Returns a mixed signal from an array of input signals.

Return type

Signal

ControlRateUpsample

class torchsynth.module.ControlRateUpsample(synthconfig, device=None, **kwargs)

Bases: torchsynth.module.SynthModule

Upsample control signals to the global sampling rate

Uses linear interpolation to resample an input control signal to the audio buffer size set in synthconfig.

output(signal)

Performs the main action of SynthModule. Each child class should override this method.

Return type

Signal

Noise

class torchsynth.module.Noise(synthconfig, seed, **kwargs)

Bases: torchsynth.module.SynthModule

Generates white noise that is the same length as the buffer.

For performance noise is pre-computed. In order to maintain reproducibility noise must be computed on the CPU and then transferred to the GPU, if a GPU is being used. We pre-compute BASE_REPRODUCIBLE_BATCH_SIZE samples of noise and then repeat those for larger batch sizes.

To keep things fast we only support multiples of BASE_REPRODUCIBLE_BATCH_SIZE when reproducibility mode is enabled. For example, if you batch size is 4 times BASE_REPRODUCIBLE_BATCH_SIZE, then you get the same noise signals repeated 4 times.

Note: If you have multiple Noise modules in the same AbstractSynth, make sure you instantiate each Noise with a unique seed.

Parameters
output()

Performs the main action of SynthModule. Each child class should override this method.

Return type

Signal

SineVCO

class torchsynth.module.SineVCO(synthconfig, device=None, **kwargs)

Bases: torchsynth.module.VCO

Simple VCO that generates a pitched sinusoid.

oscillator(argument, midi_f0)

A cosine oscillator. …Good ol’ cosine.

Parameters
  • argument (Signal) – The phase of the oscillator at each time sample.

  • midi_f0 (Tensor) – Fundamental frequency in midi (ignored in this VCO).

Return type

Signal

SquareSawVCO

class torchsynth.module.SquareSawVCO(synthconfig, device=None, **kwargs)

Bases: torchsynth.module.VCO

An oscillator that can take on either a square or a sawtooth waveshape, and can sweep continuously between them, as determined by the shape parameter.
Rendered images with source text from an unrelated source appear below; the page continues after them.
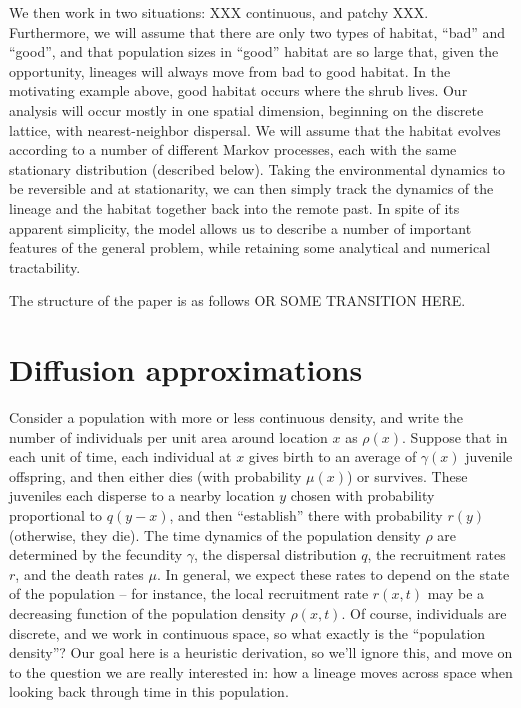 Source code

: \documentclass{article}
\begin{document}
We then work in two situations: XXX continuous, and patchy XXX.
Furthermore, we will assume that there are only two types of habitat, ``bad'' and ``good'',
and that population sizes in ``good'' habitat are so large that, given the opportunity,
lineages will always move from bad to good habitat.
In the motivating example above, good habitat occurs where the shrub lives.
Our analysis will occur mostly in one spatial dimension,
beginning on the discrete lattice, with nearest-neighbor dispersal.
We will assume that the habitat evolves according to a number of different Markov processes,
each with the same stationary distribution (described below).
Taking the environmental dynamics to be reversible and at stationarity,
we can then simply track the dynamics of the lineage and the habitat together
back into the remote past.
In spite of its apparent simplicity,
the model allows us to describe a number of important features of the general problem,
while retaining some analytical and numerical tractability.


The structure of the paper is as follows OR SOME TRANSITION HERE.


\section{Diffusion approximations}

Consider a population with more or less continuous density,
and write the number of individuals per unit area around location $x$ as $\rho(x)$.
Suppose that in each unit of time, each individual at $x$ 
gives birth to an average of $\gamma(x)$ juvenile offspring,
and then either dies (with probability $\mu(x)$) or survives.
These juveniles each disperse to a nearby location $y$
chosen with probability proportional to $q(y-x)$,
and then ``establish'' there with probability $r(y)$ (otherwise, they die).
The time dynamics of the population density $\rho$
are determined by the fecundity $\gamma$, the dispersal distribution $q$,
the recruitment rates $r$, and the death rates $\mu$.
In general, we expect these rates to depend on the state of the population
-- for instance, the local recruitment rate $r(x, t)$ may be a decreasing function
of the population density $\rho(x, t)$.
Of course, individuals are discrete, and we work in continuous space,
so what exactly is the ``population density''?
Our goal here is a heuristic derivation, so we'll ignore this,
and move on to the question we are really interested in:
how a lineage moves across space when looking back through time in this population.
\end{document}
A shape value of 0 makes a square wave; a shape of 1 makes a saw wave.

With apologies to Lazzarini and Timoney (2010). “New perspectives on distortion synthesis for virtual analog oscillators.” Computer Music Journal 34, no. 1: 28-40.

Module Parameters
tuning

tuning adjustment for VCO in midi.

(Min: -24.0, Max: 24.0, Curve: 1, Symmetric: False)

mod_depth

depth of the pitch modulation in semitones.

(Min: -96.0, Max: 96.0, Curve: 0.2, Symmetric: True)

initial_phase

Initial phase for this oscillator.

(Min: -3.1415927410125732, Max: 3.1415927410125732, Curve: 1, Symmetric: False)

shape

Waveshape - square to saw [0,1].

(Min: 0.0, Max: 1.0, Curve: 1, Symmetric: False)

oscillator(argument, midi_f0)

Generates output square/saw audio given a phase argument.

Parameters
  • argument (Signal) – The phase of the oscillator at each time sample.

  • midi_f0 (Tensor) – Fundamental frequency in midi.

Return type

Signal

partials_constant(midi_f0)

Calculates a value to determine the number of overtones in the resulting square / saw wave, in order to keep aliasing at an acceptable level. Higher fundamental frequencies require fewer partials for a rich sound; lower-frequency sounds can safely have more partials without causing audible aliasing.

Parameters

midi_f0 – Fundamental frequency in midi.

FmVCO

class torchsynth.module.FmVCO(synthconfig, device=None, **kwargs)

Bases: torchsynth.module.VCO

Frequency modulation VCO. Takes a modulation signal as instantaneous frequency (in Hz) rather than as a midi value.

Typical modulation is calculated in pitch-space (midi). For FM to work, we have to change the order of calculations. Here the modulation depth is re-interpreted as the “modulation index” which is tied to the fundamental of the oscillator being modulated:

\(I = \Delta f / f_m\)

where \(I\) is the modulation index, \(\Delta f\) is the frequency deviation imparted by the modulation, and \(f_m\) is the modulation frequency, both in Hz.

make_control_as_frequency(midi_f0, mod_signal)

Creates a time-varying control signal in instantaneous frequency (Hz).

Parameters
  • midi_f0 (Tensor) – Fundamental frequency in midi.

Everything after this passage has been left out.